**ASSIGNMENT**
In the material below, the lines to reproduce exactly are the one containing "the core alone" and all lines after it through the last.

**INFORMATION GIVEN**
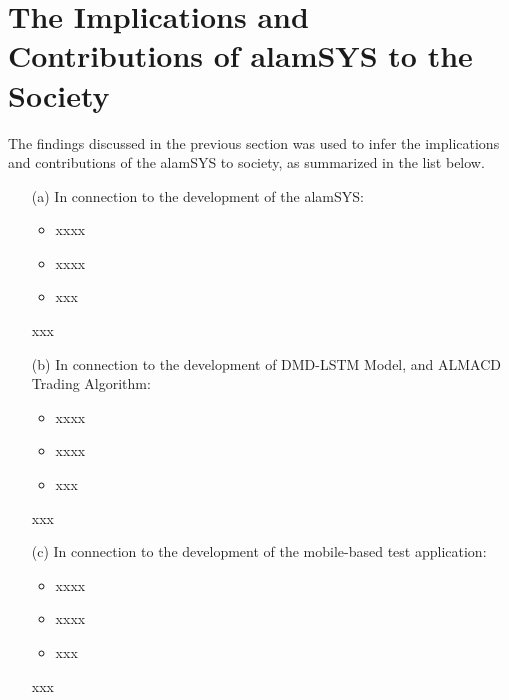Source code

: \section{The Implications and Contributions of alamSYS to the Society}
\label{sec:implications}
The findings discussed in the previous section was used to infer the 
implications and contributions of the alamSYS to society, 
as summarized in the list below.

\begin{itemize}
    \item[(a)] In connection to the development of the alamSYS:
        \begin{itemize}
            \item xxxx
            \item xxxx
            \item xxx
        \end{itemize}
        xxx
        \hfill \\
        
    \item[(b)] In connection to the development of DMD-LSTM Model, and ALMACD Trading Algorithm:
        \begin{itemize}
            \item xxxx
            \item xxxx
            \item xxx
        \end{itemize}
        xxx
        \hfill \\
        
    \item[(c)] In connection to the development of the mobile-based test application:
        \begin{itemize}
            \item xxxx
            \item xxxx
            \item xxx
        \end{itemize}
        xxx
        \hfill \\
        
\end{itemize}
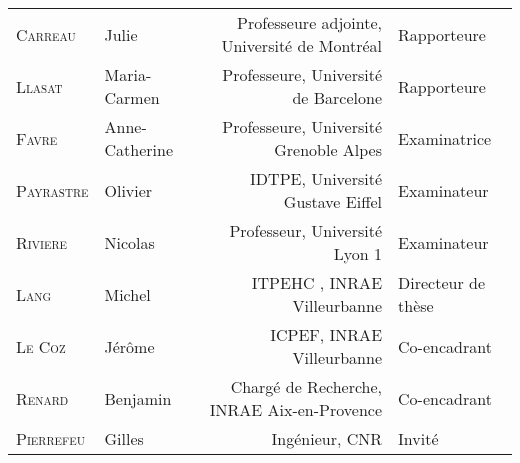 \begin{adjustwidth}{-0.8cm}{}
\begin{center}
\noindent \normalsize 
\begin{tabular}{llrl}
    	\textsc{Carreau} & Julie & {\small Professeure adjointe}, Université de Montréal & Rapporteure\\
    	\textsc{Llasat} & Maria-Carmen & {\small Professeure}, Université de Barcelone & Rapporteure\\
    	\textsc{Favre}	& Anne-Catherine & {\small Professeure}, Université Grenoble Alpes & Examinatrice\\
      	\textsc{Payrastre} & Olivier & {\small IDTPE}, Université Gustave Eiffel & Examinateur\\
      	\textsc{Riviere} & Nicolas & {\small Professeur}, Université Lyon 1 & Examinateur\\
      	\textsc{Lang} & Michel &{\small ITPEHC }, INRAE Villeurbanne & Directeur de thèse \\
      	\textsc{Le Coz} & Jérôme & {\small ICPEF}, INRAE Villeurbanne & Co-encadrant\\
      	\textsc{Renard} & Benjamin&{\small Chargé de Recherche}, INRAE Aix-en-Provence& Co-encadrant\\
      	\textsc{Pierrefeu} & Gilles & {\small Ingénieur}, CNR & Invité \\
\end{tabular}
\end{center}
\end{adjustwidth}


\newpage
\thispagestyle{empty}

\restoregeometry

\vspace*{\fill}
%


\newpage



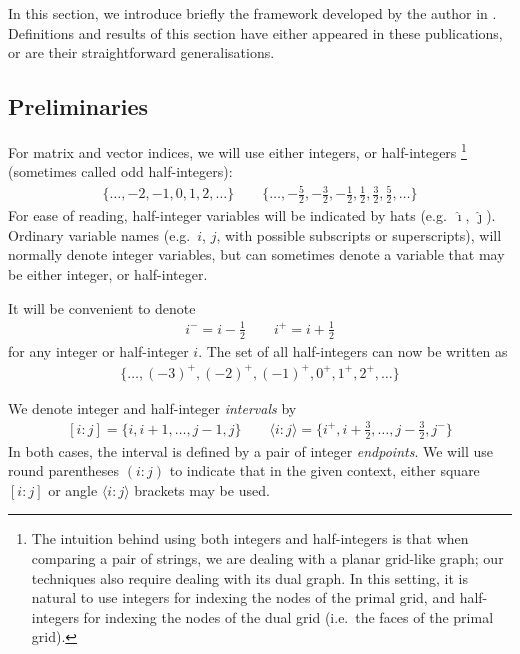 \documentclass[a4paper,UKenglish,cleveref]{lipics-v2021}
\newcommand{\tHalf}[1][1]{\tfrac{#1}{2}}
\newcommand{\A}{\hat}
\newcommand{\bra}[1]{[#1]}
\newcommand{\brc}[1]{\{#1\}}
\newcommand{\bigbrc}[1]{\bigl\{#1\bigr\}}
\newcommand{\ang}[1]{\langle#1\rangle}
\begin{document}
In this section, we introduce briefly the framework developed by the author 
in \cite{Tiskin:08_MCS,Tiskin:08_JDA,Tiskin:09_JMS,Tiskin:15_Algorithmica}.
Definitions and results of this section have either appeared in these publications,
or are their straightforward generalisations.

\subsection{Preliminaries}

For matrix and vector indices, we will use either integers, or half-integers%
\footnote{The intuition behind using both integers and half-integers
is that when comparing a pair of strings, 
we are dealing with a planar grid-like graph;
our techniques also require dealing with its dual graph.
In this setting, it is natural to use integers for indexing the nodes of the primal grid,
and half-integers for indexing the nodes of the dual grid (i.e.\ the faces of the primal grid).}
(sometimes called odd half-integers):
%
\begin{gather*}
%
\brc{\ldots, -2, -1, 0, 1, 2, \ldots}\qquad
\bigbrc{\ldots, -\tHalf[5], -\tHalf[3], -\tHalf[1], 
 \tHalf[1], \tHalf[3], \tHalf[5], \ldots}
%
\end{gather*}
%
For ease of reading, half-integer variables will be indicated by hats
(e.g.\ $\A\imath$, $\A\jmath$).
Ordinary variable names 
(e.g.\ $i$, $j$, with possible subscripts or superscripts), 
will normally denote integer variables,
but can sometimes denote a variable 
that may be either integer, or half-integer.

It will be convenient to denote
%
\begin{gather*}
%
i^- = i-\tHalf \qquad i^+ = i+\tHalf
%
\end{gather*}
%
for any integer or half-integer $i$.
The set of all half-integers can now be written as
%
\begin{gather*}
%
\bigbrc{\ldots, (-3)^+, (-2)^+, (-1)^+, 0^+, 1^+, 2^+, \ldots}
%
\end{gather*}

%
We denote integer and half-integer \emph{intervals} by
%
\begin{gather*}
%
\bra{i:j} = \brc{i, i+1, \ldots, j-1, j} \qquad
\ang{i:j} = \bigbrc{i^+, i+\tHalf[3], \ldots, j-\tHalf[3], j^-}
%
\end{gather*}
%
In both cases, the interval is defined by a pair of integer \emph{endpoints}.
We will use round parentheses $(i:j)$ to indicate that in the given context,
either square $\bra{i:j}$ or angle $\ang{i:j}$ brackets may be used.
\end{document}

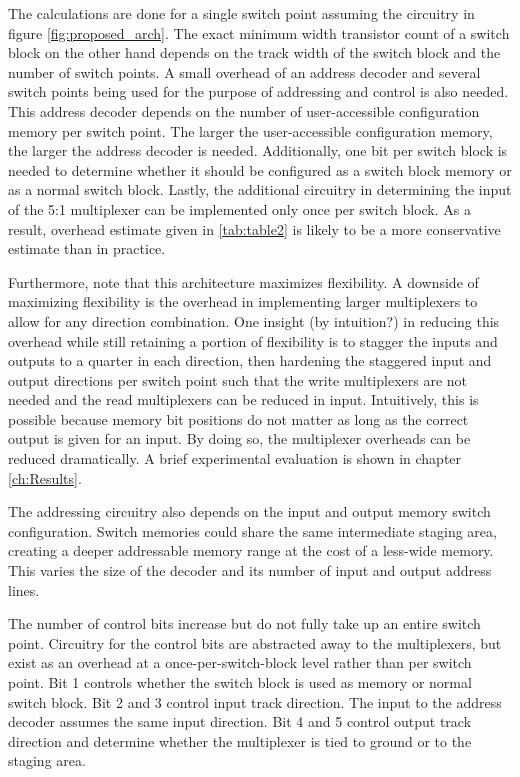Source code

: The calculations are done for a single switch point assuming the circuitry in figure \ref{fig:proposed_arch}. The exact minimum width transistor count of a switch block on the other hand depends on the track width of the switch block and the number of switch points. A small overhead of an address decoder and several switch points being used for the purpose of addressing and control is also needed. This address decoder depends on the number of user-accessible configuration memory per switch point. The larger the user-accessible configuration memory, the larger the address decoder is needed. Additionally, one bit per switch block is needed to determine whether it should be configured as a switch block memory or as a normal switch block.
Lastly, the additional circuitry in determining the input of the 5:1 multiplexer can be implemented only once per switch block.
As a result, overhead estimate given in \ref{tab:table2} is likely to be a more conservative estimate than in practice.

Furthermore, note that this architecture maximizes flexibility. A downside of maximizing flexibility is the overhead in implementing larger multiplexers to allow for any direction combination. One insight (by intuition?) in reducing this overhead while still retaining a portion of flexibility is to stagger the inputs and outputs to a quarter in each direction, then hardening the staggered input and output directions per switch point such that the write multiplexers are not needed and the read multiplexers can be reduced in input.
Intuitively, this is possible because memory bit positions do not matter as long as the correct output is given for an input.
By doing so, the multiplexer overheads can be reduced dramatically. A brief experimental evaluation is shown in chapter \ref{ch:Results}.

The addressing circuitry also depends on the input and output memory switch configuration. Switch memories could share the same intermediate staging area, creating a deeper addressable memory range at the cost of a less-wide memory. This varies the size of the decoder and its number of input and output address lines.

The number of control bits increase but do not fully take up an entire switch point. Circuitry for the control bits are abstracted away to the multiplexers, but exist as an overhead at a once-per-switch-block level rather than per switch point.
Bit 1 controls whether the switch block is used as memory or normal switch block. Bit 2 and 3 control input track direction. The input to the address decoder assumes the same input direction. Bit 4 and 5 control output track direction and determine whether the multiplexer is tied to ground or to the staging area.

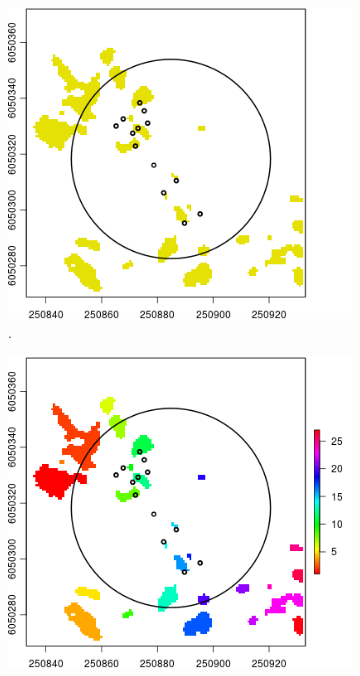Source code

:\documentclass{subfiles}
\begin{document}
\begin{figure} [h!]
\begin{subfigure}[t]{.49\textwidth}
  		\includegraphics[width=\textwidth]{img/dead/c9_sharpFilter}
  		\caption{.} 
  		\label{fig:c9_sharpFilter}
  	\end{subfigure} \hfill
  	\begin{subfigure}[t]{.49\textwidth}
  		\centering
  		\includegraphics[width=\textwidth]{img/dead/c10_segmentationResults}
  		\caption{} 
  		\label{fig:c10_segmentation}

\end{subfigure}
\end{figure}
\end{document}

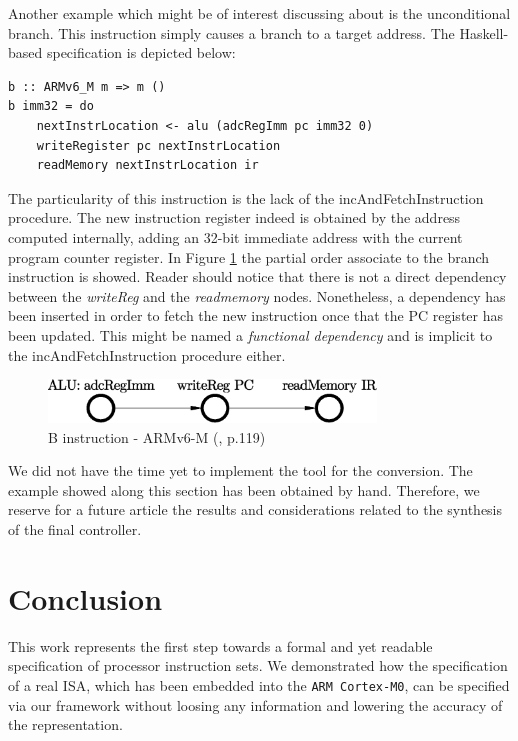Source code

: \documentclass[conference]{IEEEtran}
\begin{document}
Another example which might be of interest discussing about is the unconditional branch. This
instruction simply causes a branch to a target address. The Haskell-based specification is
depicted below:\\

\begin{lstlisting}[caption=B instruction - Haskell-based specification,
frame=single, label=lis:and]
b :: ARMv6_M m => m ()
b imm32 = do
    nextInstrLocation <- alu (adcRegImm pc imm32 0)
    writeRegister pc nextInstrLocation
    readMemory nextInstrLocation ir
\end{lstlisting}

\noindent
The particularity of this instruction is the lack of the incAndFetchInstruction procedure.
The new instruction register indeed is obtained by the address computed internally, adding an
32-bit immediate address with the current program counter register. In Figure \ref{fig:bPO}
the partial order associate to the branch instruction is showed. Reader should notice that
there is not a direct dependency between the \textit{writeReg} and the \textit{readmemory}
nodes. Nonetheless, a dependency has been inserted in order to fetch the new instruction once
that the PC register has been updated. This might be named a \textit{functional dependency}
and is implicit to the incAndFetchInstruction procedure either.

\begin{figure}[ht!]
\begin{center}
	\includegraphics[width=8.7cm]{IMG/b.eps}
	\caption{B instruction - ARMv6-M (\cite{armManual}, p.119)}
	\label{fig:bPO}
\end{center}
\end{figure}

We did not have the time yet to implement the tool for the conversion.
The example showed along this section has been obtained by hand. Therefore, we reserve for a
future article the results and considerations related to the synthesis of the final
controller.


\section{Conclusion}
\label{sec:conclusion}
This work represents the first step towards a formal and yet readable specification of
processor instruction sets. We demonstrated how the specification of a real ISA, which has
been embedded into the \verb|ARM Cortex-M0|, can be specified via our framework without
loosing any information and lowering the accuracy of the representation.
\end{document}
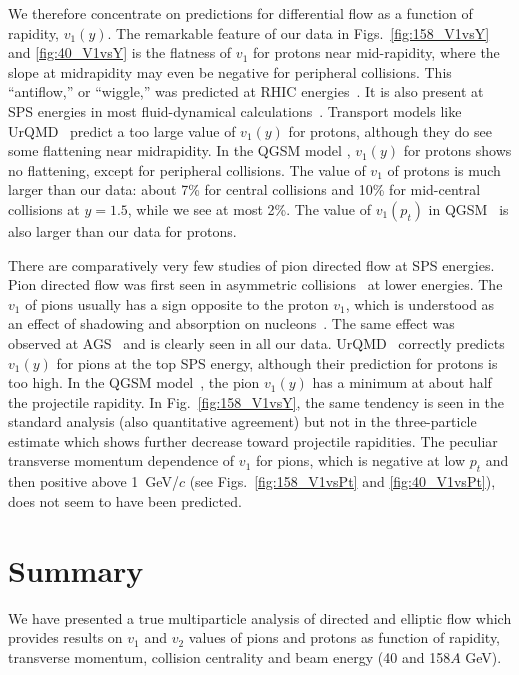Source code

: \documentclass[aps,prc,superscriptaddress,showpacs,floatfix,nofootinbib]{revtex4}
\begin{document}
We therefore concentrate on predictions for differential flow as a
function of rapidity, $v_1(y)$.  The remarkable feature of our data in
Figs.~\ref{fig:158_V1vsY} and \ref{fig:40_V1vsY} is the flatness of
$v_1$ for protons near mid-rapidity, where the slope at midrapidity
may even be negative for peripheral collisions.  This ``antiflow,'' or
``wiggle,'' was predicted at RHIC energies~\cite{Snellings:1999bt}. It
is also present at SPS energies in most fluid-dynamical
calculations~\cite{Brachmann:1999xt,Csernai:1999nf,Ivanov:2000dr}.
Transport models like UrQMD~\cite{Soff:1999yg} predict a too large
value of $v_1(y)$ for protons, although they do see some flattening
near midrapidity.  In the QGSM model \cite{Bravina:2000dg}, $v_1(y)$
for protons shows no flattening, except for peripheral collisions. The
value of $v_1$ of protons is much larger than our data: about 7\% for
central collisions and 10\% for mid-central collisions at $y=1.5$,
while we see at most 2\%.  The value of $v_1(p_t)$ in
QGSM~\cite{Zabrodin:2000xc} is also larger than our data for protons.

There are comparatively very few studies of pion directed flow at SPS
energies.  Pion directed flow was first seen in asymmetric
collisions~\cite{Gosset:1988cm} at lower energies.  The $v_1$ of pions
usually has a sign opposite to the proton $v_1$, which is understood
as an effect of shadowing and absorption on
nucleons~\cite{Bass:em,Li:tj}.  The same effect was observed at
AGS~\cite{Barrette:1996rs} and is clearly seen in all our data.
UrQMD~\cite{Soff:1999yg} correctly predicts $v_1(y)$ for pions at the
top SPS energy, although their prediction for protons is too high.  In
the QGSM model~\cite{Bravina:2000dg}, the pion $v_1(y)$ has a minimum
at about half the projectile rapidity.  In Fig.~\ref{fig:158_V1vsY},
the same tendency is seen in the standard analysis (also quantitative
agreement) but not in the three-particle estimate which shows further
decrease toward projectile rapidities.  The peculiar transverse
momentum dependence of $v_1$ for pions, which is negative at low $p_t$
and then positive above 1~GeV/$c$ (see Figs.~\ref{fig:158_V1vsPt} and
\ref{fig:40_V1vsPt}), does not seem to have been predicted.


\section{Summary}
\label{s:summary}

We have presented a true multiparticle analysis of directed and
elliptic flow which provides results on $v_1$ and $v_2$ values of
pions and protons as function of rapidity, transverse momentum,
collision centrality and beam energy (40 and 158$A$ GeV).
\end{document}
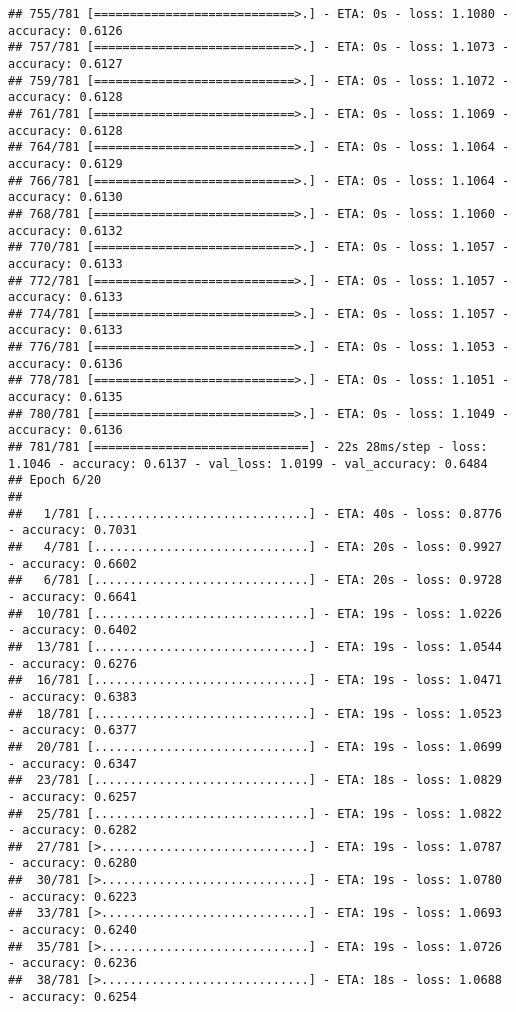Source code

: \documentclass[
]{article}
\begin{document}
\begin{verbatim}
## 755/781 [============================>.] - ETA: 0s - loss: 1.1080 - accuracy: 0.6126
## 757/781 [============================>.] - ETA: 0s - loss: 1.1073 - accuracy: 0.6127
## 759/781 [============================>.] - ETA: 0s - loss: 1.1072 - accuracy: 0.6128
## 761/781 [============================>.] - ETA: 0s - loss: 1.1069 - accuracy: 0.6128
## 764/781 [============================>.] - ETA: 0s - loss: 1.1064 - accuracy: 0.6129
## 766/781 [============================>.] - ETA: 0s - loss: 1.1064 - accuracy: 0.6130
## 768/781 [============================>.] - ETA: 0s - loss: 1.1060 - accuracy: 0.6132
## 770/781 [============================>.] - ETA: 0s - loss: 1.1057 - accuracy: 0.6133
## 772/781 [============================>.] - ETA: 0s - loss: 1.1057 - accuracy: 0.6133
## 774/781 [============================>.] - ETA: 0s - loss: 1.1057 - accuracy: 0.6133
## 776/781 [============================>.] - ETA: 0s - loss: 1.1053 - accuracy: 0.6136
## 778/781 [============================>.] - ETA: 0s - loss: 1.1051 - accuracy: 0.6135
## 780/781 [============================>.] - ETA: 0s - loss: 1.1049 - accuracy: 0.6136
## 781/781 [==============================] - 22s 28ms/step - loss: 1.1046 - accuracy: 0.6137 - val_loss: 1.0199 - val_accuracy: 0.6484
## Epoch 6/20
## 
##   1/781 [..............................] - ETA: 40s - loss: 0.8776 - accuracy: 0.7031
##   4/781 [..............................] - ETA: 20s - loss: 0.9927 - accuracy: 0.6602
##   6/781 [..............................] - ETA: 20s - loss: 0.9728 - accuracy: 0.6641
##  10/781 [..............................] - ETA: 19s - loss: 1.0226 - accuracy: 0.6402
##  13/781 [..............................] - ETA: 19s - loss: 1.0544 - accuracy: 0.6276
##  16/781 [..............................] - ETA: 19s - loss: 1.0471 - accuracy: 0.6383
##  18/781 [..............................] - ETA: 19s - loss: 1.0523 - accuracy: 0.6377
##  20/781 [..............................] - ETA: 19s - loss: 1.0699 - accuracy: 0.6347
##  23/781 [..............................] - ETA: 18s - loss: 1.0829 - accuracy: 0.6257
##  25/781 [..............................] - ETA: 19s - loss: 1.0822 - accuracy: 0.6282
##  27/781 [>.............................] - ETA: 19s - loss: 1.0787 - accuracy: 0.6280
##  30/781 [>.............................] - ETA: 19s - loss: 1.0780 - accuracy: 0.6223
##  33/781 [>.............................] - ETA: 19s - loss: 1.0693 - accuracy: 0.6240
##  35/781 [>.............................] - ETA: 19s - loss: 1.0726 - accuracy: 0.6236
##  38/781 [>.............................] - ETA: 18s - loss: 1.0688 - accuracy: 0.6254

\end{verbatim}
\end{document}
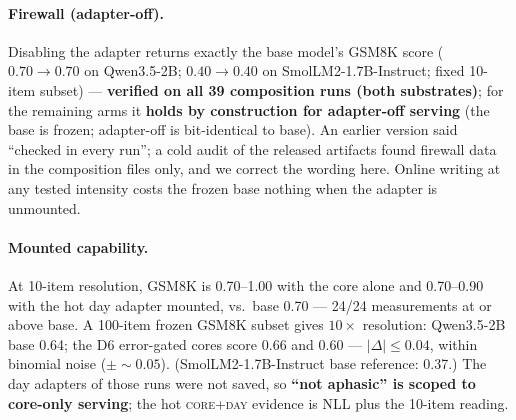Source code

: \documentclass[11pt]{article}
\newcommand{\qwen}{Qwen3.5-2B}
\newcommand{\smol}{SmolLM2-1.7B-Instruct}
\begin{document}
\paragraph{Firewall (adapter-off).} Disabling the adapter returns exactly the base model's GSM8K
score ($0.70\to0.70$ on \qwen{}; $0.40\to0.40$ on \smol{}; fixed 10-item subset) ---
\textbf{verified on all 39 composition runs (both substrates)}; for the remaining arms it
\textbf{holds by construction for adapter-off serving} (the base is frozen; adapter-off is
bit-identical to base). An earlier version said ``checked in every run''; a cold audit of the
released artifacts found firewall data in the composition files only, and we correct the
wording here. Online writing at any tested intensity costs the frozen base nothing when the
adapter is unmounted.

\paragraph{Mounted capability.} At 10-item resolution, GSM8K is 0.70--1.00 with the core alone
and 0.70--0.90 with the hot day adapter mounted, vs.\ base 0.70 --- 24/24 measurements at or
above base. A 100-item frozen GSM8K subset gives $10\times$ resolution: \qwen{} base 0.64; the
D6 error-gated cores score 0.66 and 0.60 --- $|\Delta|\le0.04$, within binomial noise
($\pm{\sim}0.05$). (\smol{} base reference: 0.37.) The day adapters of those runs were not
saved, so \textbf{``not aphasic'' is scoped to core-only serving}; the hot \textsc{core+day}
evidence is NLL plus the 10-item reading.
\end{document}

**TASK SOLUTION**
\paragraph{Mounted capability.} At 10-item resolution, GSM8K is 0.70--1.00 with the core alone
and 0.70--0.90 with the hot day adapter mounted, vs.\ base 0.70 --- 24/24 measurements at or
above base. A 100-item frozen GSM8K subset gives $10\times$ resolution: \qwen{} base 0.64; the
D6 error-gated cores score 0.66 and 0.60 --- $|\Delta|\le0.04$, within binomial noise
($\pm{\sim}0.05$). (\smol{} base reference: 0.37.) The day adapters of those runs were not
saved, so \textbf{``not aphasic'' is scoped to core-only serving}; the hot \textsc{core+day}
evidence is NLL plus the 10-item reading.
\end{document}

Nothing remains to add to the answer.